Missing Teamsters boss Jimmy Hoffa is buried in suburban Detroit, a man convicted of crimes as a reputed Mafia captain has claimed.
Tony Zerilli was in prison when Hoffa disappeared from a Detroit-area restaurant in 1975.
He told WNBC he had been told the whereabouts of Hoffa's remains following his release.
Former Detroit FBI head Andrew Arena said the 85-year-old's claims deserved serious consideration.
He said: "Anthony Zerilli was reputed to be the underboss of the Detroit organised crime family, so he would have been in the know."

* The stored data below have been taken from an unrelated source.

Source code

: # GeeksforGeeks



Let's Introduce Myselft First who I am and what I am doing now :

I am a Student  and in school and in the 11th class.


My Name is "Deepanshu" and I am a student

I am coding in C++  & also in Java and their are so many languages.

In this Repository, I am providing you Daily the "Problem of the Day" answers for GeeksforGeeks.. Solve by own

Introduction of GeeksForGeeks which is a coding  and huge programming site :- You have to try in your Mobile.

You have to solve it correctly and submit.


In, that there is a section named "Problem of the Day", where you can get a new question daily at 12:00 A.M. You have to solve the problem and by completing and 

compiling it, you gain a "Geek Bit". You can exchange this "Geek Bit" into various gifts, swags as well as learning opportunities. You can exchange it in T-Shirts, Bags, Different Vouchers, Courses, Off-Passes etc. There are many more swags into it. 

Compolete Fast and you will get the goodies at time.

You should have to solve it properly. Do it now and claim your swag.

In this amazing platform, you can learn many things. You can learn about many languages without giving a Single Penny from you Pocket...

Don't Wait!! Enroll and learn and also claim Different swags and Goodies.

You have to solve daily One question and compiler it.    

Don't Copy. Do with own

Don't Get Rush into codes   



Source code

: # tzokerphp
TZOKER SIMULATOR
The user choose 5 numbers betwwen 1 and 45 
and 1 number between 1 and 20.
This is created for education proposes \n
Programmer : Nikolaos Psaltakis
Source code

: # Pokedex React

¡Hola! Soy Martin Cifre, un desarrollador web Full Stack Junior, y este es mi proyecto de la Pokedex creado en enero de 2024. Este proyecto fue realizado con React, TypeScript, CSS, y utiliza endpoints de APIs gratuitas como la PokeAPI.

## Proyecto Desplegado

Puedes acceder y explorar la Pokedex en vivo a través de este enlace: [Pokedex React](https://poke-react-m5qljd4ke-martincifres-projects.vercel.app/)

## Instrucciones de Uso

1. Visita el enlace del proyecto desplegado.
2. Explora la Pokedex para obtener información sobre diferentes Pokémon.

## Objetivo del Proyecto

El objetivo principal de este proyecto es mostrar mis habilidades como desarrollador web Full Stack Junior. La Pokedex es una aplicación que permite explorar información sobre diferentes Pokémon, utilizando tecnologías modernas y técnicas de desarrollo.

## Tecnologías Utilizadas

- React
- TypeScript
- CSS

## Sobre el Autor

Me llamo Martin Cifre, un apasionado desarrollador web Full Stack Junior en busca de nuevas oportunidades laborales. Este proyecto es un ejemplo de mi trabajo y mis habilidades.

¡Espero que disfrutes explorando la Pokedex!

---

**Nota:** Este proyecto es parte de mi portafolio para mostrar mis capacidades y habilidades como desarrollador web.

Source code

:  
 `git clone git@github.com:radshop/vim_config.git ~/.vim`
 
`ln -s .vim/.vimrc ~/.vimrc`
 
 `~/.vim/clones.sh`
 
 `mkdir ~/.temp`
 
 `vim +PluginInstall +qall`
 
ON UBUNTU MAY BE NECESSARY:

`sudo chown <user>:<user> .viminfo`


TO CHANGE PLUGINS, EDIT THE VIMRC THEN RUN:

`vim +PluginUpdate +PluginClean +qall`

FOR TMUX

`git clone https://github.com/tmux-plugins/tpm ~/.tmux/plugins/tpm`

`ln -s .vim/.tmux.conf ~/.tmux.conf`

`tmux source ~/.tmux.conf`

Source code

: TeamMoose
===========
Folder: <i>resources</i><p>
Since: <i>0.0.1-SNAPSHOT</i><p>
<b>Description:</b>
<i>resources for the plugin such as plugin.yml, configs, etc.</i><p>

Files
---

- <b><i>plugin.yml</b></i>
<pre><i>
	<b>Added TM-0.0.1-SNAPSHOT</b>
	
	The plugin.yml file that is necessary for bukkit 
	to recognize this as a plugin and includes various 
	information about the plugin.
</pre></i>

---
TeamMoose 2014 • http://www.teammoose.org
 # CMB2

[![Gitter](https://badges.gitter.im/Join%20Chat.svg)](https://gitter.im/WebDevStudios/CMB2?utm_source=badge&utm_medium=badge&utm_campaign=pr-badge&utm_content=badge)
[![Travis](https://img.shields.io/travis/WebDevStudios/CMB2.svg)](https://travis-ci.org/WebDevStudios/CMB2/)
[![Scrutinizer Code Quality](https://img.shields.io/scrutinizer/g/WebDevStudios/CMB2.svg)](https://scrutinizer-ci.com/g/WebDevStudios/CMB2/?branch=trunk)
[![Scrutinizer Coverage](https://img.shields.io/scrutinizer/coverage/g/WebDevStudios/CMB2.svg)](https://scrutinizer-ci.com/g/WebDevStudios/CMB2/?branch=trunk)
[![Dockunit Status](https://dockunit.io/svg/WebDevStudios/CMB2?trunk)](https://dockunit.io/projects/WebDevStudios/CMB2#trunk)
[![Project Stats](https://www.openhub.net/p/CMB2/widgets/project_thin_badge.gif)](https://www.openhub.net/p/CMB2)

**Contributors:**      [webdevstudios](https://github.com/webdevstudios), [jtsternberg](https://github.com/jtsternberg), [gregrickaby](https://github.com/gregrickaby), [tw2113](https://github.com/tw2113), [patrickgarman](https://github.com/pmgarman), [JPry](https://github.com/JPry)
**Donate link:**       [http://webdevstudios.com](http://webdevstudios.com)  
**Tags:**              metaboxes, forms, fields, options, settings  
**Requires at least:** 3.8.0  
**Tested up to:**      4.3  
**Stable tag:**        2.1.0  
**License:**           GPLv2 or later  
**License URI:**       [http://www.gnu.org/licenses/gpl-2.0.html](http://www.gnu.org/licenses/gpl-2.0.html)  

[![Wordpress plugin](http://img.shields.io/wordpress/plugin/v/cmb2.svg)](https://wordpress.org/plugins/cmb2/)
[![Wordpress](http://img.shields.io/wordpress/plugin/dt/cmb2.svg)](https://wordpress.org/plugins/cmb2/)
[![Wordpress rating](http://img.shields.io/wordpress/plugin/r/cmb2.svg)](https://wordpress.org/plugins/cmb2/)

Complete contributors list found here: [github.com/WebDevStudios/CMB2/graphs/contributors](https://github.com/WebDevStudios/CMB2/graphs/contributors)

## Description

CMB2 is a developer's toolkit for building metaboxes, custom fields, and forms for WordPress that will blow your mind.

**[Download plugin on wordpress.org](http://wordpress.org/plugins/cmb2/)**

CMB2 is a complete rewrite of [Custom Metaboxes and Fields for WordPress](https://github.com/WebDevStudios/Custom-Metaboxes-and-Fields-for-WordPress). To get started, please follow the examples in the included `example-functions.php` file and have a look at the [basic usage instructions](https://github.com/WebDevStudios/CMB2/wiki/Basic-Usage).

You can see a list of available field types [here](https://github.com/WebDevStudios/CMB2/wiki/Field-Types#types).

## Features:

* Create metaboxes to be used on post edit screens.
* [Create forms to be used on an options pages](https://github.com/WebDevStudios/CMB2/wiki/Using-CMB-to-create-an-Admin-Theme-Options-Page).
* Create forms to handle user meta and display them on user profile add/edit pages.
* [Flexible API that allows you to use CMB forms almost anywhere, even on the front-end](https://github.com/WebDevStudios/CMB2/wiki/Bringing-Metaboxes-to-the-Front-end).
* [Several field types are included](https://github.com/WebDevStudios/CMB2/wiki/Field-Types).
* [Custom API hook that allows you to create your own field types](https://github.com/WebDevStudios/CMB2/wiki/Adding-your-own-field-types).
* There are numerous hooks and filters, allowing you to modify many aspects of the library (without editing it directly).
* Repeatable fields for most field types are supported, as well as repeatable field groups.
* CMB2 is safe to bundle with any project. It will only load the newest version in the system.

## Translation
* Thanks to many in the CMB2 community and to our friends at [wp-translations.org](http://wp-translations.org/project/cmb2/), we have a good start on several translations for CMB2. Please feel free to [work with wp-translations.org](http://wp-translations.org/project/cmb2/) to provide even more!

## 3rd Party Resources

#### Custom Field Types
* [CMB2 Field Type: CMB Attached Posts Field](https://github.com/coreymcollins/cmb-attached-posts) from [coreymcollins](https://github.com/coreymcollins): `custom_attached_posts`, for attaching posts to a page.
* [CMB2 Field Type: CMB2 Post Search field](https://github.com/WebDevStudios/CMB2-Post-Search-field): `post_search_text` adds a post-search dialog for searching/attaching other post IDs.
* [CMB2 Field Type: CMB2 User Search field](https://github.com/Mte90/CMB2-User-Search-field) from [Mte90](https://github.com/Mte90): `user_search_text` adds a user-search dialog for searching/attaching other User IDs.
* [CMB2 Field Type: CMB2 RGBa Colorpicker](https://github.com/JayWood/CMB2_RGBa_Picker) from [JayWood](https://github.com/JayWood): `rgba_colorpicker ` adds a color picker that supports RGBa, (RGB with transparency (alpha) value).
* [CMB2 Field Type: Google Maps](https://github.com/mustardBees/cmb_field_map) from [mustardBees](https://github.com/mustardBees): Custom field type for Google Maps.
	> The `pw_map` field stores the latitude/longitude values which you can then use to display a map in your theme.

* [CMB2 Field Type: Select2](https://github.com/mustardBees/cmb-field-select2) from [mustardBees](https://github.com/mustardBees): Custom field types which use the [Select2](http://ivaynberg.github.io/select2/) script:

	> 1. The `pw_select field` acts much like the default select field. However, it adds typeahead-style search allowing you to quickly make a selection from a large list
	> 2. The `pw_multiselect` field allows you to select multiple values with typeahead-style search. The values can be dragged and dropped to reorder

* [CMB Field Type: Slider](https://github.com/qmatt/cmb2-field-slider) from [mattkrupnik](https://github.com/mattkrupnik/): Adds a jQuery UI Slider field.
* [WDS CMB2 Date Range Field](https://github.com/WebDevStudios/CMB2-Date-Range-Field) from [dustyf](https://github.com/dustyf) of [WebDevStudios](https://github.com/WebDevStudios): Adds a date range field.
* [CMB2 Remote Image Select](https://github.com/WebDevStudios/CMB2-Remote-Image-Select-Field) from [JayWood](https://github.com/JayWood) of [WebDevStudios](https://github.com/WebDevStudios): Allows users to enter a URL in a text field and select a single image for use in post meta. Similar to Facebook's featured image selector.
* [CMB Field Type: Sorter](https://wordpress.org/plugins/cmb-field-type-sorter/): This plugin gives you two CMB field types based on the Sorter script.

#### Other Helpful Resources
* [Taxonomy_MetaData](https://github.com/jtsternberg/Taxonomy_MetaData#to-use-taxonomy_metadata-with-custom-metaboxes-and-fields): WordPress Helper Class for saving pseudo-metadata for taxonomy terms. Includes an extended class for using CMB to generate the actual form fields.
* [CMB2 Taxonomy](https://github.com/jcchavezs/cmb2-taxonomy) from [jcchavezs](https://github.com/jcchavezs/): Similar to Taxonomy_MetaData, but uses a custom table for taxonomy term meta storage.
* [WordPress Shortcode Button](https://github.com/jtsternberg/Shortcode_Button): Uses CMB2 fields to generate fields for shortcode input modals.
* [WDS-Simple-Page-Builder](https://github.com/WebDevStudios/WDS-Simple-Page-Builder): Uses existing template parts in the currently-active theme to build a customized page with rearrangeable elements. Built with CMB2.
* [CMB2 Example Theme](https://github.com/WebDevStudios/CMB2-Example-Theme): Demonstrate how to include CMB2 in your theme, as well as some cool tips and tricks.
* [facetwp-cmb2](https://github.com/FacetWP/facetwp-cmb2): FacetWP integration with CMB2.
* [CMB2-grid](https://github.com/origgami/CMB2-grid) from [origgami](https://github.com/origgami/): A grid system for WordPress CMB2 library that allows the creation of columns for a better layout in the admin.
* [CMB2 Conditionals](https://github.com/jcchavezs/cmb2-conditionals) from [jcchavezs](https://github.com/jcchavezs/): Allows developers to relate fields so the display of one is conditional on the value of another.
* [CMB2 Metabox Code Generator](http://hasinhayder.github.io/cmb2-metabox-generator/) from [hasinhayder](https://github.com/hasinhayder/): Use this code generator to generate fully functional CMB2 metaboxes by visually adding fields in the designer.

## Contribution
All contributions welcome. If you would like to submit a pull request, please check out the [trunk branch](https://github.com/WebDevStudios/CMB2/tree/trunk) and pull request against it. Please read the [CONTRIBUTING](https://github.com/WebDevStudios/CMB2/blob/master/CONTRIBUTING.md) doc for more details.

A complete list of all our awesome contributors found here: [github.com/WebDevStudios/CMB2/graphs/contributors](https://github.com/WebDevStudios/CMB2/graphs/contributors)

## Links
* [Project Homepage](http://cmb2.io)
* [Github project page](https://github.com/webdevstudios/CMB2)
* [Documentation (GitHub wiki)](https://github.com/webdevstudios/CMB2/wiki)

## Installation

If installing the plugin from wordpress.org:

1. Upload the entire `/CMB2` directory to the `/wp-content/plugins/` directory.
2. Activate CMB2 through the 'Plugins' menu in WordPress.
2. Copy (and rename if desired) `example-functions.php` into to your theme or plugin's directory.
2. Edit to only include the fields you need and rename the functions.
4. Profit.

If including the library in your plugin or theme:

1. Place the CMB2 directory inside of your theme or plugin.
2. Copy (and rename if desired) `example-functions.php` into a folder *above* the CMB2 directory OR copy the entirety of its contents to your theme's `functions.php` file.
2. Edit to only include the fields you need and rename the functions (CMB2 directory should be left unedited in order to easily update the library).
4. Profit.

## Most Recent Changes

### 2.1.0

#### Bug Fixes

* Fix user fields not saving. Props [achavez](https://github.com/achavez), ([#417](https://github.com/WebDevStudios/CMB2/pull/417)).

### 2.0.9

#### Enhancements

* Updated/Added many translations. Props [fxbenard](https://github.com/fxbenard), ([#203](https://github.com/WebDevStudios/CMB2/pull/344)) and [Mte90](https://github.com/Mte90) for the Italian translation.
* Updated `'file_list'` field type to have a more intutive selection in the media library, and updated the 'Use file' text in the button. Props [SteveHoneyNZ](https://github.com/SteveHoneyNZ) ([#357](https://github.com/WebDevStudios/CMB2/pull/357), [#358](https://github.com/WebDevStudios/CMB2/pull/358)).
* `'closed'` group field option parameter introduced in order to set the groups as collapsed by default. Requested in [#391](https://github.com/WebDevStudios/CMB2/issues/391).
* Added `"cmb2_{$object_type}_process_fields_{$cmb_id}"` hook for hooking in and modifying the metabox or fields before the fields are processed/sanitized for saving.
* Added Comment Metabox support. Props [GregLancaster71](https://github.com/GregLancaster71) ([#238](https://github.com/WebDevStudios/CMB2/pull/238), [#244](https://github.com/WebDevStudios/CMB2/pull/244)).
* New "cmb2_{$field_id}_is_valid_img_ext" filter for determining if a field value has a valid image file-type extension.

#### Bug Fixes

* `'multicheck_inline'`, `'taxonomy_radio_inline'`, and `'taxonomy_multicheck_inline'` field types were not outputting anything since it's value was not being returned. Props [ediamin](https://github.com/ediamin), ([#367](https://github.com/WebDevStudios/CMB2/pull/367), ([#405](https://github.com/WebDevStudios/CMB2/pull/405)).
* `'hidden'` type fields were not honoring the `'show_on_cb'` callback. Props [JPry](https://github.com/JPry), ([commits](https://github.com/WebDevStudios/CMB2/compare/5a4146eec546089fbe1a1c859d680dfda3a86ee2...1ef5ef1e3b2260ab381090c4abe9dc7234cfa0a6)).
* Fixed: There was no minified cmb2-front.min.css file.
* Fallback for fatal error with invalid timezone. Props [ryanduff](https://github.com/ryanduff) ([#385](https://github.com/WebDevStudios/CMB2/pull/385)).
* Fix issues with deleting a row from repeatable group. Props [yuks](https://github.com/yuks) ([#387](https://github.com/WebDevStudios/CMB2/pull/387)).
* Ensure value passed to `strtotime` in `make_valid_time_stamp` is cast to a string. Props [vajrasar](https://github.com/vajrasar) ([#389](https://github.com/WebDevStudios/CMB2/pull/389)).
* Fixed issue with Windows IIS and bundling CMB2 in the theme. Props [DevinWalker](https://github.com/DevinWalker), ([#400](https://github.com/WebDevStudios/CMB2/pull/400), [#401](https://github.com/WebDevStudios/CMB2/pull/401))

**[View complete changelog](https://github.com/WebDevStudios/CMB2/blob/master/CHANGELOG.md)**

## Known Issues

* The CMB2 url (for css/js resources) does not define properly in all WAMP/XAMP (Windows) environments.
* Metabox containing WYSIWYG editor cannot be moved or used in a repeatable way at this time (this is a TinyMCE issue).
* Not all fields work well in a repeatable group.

Zerilli took a Detroit TV reporter to a field in Rochester, north of Detroit, but the location of the body was not disclosed.
He told WDIV: "The master plan was ... they were going to put him in a shallow grave here.
"Then they were going to take him from here to Rogers City upstate. There was a hunting lodge and they were going to bury (him) in a shallow grave, then take him up there for final burial.
"Then, I understand, that it just fell through."
He added: "I would have done anything in the world to protect Jim Hoffa.
"Jim Hoffa to me was a gentleman, and what happened to him was as wrong as anything could be as far as I'm concerned."
Hoffa, who was the Teamsters union president from 1957-1971, was an acquaintance of mobsters.
On the day he disappeared, he was supposed to meet a New Jersey Teamsters boss and a Detroit Mafia captain.
In September, police removed soil from a home in Roseville after a tip suggested he had been buried there.
It was the latest in a string of unsuccessful searches. Previous tips led police to a horse farm northwest of Detroit in 2006, a home in the city in 2004 and a pool north of the city in 2003.
Zerilli was convicted of conspiracy and extortion in 2002 and sentenced to six years in prison.